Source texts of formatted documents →
---------------
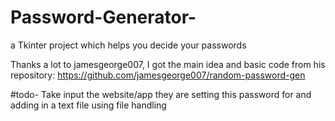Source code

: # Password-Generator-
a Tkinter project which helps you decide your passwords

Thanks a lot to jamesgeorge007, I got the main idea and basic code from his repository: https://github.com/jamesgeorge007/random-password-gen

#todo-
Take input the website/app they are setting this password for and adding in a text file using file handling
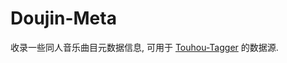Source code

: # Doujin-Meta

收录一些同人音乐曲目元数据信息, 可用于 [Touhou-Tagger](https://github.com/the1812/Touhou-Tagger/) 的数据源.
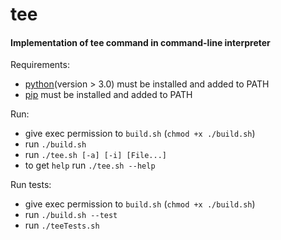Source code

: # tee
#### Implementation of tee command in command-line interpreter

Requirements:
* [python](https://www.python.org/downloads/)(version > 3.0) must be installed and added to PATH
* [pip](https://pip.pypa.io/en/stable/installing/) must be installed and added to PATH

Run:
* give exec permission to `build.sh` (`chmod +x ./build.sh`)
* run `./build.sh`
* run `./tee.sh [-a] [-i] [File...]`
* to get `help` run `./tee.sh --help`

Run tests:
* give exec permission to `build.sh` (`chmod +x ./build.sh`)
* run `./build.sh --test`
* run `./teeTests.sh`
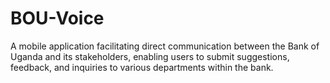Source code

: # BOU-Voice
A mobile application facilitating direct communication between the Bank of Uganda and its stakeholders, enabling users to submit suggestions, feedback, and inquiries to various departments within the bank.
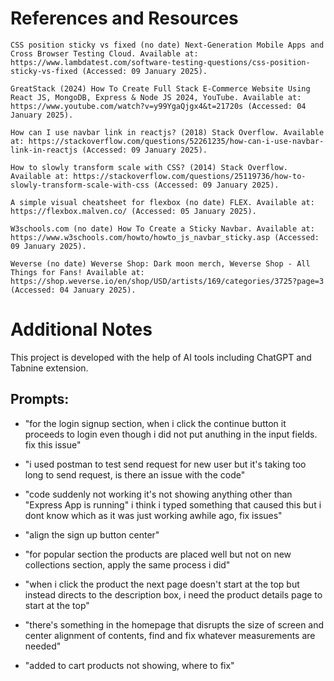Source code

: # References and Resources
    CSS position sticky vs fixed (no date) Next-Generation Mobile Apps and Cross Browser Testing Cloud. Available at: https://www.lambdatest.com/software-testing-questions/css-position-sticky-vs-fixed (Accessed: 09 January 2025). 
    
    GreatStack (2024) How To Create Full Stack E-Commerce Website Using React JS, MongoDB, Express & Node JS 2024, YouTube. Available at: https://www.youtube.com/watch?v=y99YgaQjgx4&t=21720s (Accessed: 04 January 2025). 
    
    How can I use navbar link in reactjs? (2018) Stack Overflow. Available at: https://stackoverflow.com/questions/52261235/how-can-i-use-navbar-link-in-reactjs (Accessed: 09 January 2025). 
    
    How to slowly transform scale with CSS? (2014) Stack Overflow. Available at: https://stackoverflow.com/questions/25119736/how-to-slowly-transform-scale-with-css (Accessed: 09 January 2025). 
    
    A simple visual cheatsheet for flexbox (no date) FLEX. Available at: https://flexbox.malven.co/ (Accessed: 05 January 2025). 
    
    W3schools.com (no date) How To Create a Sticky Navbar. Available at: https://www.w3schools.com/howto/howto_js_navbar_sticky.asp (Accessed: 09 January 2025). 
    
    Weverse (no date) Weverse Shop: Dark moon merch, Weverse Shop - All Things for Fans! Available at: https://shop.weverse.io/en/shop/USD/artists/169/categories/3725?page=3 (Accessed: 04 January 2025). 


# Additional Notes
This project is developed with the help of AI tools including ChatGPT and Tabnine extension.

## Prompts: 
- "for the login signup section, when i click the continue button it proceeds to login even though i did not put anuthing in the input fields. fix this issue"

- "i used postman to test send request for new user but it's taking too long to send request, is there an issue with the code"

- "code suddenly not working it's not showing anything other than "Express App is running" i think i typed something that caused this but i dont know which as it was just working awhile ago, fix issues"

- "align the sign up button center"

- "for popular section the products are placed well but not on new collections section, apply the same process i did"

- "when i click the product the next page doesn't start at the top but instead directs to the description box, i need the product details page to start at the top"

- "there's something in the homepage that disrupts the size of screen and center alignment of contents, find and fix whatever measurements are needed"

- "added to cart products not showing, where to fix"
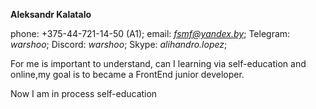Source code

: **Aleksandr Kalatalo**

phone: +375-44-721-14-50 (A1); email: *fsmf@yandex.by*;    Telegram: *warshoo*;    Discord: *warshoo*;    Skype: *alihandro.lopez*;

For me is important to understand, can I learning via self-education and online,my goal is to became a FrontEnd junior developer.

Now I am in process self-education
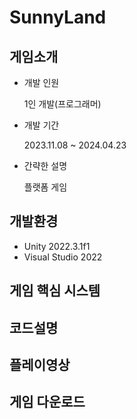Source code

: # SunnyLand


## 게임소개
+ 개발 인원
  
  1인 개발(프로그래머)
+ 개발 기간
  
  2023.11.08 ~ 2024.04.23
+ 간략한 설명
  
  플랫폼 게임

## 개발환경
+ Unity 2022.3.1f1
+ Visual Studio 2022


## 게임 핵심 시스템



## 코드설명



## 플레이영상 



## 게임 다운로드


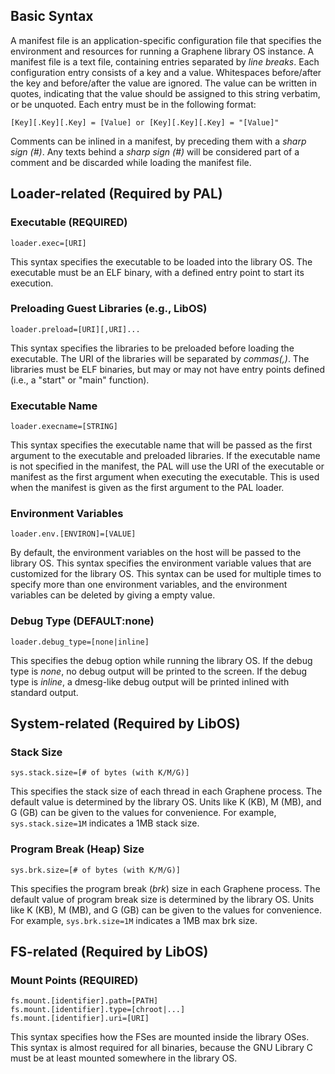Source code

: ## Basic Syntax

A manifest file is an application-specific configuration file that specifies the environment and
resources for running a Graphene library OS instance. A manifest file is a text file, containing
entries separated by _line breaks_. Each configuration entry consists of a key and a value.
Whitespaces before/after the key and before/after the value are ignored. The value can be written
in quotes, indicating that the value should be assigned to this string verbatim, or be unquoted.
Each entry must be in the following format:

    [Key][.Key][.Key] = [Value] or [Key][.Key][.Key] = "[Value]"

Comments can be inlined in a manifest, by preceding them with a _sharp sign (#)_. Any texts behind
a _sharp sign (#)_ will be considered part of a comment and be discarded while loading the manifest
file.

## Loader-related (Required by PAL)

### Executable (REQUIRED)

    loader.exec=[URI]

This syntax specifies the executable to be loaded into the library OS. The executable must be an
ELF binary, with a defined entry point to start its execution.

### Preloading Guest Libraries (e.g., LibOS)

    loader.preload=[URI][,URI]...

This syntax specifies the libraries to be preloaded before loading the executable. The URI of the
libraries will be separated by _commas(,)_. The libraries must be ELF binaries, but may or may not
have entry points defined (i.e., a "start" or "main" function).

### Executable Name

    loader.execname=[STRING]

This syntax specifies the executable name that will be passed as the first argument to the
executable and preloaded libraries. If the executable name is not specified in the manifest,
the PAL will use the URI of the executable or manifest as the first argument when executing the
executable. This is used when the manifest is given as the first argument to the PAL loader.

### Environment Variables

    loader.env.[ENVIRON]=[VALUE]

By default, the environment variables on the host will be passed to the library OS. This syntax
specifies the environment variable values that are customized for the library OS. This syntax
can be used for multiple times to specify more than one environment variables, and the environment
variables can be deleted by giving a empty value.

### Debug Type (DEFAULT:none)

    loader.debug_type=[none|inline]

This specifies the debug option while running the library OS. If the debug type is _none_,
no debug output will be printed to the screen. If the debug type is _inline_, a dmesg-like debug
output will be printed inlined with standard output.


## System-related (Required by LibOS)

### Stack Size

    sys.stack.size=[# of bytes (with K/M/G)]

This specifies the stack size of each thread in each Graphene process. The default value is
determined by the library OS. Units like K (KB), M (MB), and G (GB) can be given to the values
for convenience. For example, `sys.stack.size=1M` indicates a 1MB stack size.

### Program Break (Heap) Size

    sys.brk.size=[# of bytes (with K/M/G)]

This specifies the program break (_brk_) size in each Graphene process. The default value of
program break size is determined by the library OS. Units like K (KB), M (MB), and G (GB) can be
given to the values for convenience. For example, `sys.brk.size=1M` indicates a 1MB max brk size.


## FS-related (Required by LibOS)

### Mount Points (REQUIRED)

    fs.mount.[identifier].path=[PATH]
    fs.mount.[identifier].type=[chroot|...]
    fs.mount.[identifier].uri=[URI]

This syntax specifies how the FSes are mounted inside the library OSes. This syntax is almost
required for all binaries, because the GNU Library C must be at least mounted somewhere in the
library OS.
---------------
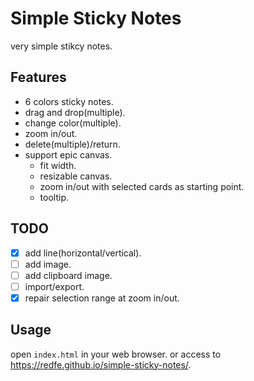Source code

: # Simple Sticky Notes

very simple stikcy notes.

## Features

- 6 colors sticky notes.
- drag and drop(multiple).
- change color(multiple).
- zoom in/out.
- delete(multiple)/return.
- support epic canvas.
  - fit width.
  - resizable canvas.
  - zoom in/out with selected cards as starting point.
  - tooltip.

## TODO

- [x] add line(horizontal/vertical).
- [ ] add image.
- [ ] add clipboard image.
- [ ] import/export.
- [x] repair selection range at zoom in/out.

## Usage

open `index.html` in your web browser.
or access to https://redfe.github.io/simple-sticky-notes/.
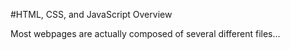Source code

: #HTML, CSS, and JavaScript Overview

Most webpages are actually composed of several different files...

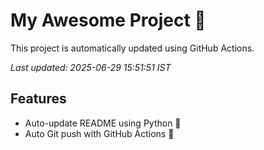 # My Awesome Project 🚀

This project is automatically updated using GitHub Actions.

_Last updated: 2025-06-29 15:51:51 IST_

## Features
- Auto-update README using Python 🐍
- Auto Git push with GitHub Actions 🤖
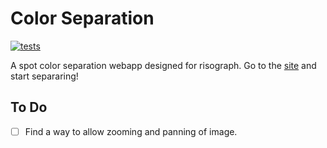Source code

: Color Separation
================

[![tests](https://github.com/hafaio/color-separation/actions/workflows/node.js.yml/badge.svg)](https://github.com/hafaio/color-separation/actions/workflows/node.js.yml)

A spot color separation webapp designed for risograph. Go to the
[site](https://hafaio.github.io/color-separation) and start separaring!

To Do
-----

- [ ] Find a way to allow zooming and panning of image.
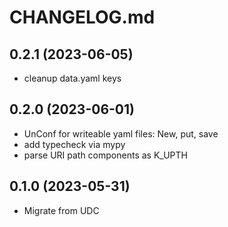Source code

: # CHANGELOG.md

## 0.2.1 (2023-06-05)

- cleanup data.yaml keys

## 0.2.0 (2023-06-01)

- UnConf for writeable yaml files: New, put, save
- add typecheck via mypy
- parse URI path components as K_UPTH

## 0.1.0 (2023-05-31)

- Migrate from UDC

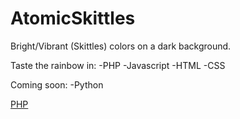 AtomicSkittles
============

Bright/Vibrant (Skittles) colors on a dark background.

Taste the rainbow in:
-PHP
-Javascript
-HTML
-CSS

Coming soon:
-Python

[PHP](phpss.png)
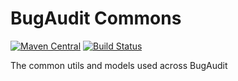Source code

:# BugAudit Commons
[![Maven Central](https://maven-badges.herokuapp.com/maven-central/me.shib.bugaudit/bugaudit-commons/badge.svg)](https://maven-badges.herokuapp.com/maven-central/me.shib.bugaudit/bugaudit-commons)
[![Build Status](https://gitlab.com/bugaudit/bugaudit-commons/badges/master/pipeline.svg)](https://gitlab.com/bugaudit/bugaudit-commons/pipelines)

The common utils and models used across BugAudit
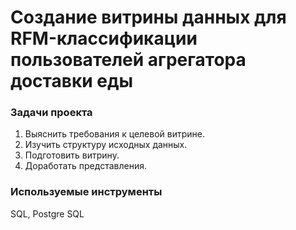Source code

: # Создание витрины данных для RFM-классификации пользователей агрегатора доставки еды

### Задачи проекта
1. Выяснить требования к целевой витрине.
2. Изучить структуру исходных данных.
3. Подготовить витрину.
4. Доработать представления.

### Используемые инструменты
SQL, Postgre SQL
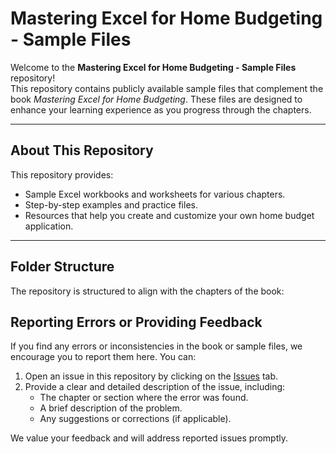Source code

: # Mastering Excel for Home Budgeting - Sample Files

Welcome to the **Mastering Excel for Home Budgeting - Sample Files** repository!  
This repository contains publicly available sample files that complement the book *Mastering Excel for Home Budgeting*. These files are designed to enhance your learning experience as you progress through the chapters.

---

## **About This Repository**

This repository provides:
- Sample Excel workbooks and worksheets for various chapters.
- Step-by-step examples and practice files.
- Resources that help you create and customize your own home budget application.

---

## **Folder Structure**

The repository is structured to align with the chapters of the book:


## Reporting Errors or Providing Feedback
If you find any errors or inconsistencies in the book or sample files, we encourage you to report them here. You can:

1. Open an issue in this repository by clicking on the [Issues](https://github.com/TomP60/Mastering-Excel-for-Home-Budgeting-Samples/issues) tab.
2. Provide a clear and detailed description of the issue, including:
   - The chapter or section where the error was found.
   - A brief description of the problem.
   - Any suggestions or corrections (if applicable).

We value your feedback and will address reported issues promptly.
---------------
TRY IT →
Report the lines above that have the word "convenience" in them.

SOLUTION TO THE EXERCISE →
for convenience. For example, `sys.stack.size=1M` indicates a 1MB stack size.
given to the values for convenience. For example, `sys.brk.size=1M` indicates a 1MB max brk size.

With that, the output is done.